#### ASSIGNED TASK
Could the lines from the start of the data through the line with "- #yqjvb (#yqjvb)" be set down exactly, with no pictures among them?

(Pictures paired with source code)
BEGIN

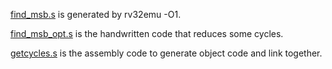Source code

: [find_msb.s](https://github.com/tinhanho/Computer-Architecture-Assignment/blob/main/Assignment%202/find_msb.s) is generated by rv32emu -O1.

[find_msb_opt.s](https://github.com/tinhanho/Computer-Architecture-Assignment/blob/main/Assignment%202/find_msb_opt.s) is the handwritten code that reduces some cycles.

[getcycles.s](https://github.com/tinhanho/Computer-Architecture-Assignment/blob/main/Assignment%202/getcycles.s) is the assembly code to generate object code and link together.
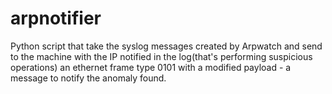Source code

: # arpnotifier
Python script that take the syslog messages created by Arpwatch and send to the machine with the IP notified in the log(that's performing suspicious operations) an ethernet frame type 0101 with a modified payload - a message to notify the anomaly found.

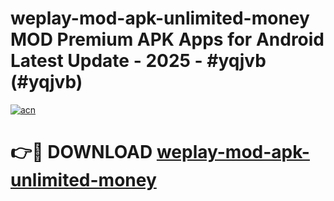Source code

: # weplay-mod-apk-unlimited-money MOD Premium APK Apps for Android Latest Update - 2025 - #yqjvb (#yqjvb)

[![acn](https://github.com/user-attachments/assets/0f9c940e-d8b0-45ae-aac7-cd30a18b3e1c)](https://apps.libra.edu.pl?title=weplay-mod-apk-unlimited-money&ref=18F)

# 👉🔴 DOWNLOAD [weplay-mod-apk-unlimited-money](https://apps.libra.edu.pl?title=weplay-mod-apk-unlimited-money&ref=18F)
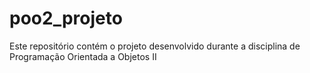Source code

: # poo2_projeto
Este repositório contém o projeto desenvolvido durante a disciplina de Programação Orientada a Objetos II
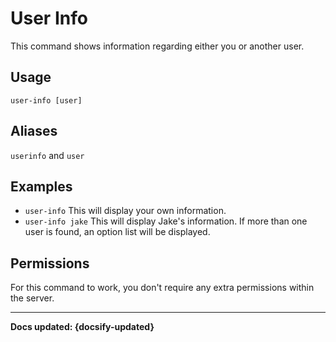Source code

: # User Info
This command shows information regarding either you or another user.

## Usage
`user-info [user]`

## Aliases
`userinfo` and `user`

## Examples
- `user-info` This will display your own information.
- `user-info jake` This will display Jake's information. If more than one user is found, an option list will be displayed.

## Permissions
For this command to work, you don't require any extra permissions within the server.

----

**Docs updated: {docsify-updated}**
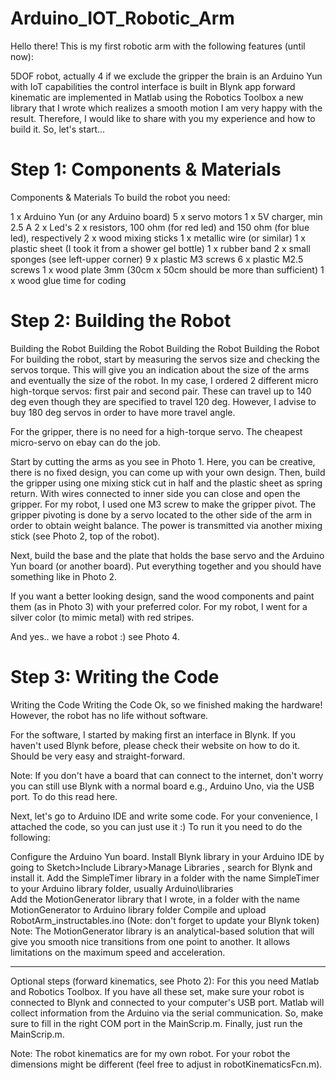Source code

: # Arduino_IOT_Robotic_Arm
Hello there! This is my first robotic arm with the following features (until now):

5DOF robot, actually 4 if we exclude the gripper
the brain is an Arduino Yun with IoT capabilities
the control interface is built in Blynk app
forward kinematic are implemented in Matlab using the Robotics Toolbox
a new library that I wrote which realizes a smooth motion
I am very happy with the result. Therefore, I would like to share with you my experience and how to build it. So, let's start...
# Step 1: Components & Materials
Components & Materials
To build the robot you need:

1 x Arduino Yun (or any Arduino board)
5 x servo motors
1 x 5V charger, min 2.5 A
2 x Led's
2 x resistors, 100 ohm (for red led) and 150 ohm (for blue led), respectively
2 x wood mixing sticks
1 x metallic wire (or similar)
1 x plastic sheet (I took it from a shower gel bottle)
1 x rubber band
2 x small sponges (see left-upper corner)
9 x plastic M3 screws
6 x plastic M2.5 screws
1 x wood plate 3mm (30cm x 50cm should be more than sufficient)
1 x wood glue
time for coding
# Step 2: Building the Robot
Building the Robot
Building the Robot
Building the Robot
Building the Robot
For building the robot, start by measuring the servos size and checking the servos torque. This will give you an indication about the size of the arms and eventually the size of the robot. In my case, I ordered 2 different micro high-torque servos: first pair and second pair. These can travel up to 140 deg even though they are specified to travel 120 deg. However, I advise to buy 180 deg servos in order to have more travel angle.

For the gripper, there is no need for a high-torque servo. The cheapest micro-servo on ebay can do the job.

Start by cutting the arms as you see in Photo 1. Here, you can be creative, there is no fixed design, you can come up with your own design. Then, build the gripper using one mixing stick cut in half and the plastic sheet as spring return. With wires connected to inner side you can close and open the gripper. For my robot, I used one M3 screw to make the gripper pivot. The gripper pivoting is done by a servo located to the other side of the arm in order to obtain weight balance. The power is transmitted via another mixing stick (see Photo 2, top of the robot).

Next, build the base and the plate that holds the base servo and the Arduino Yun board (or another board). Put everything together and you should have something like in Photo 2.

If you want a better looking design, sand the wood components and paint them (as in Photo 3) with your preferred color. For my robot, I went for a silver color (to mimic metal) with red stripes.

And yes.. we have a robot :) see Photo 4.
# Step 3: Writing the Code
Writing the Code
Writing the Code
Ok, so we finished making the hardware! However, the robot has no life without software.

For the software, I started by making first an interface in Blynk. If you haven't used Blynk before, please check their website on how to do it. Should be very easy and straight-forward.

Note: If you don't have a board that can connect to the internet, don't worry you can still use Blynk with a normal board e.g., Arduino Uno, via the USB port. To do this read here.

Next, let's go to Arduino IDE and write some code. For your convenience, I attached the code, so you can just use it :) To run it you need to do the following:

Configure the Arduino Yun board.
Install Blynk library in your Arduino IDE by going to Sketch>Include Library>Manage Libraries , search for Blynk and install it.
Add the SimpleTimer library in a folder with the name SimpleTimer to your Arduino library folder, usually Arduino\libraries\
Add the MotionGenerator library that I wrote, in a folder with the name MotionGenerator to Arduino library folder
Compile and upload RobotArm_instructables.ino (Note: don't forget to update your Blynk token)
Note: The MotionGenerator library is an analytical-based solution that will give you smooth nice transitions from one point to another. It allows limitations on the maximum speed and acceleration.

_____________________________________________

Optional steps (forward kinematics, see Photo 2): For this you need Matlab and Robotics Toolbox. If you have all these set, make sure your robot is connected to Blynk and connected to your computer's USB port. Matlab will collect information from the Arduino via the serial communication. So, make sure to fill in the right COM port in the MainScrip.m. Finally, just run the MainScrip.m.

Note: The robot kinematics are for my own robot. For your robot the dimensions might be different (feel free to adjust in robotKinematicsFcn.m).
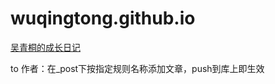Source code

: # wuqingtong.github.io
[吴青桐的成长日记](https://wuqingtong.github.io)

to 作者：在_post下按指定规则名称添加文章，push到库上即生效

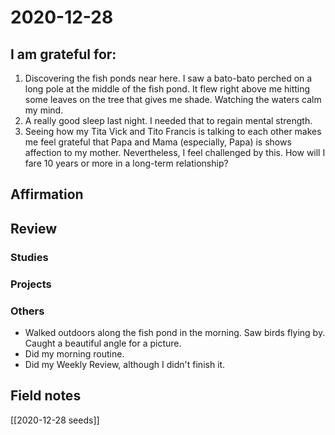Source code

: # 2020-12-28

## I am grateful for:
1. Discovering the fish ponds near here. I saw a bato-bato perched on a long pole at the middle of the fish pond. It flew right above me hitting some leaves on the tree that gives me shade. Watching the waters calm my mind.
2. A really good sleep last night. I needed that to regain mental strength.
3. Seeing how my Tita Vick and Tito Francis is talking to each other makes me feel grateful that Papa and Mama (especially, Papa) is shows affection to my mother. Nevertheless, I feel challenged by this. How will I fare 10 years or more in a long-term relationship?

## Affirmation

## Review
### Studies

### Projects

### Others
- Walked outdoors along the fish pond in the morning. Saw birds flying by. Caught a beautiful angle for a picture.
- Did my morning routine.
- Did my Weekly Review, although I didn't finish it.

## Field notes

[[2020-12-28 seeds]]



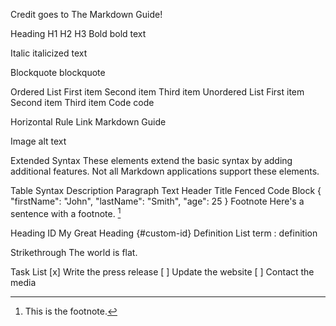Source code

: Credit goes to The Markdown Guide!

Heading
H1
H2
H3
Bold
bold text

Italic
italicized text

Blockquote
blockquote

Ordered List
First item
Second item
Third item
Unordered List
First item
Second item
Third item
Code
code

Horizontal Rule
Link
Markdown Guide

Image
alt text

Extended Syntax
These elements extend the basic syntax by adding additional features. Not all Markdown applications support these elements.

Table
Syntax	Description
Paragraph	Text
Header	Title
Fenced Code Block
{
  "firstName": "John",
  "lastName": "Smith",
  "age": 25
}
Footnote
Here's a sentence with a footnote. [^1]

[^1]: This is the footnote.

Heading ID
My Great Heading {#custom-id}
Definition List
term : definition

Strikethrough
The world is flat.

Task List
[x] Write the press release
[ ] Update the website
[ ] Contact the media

END

#### SOLVED EXERCISE
Source code

: [find_msb.s](https://github.com/tinhanho/Computer-Architecture-Assignment/blob/main/Assignment%202/find_msb.s) is generated by rv32emu -O1.

[find_msb_opt.s](https://github.com/tinhanho/Computer-Architecture-Assignment/blob/main/Assignment%202/find_msb_opt.s) is the handwritten code that reduces some cycles.

[getcycles.s](https://github.com/tinhanho/Computer-Architecture-Assignment/blob/main/Assignment%202/getcycles.s) is the assembly code to generate object code and link together.
Source code

: # arpnotifier
Python script that take the syslog messages created by Arpwatch and send to the machine with the IP notified in the log(that's performing suspicious operations) an ethernet frame type 0101 with a modified payload - a message to notify the anomaly found.

Source code

: # weplay-mod-apk-unlimited-money MOD Premium APK Apps for Android Latest Update - 2025 - #yqjvb (#yqjvb)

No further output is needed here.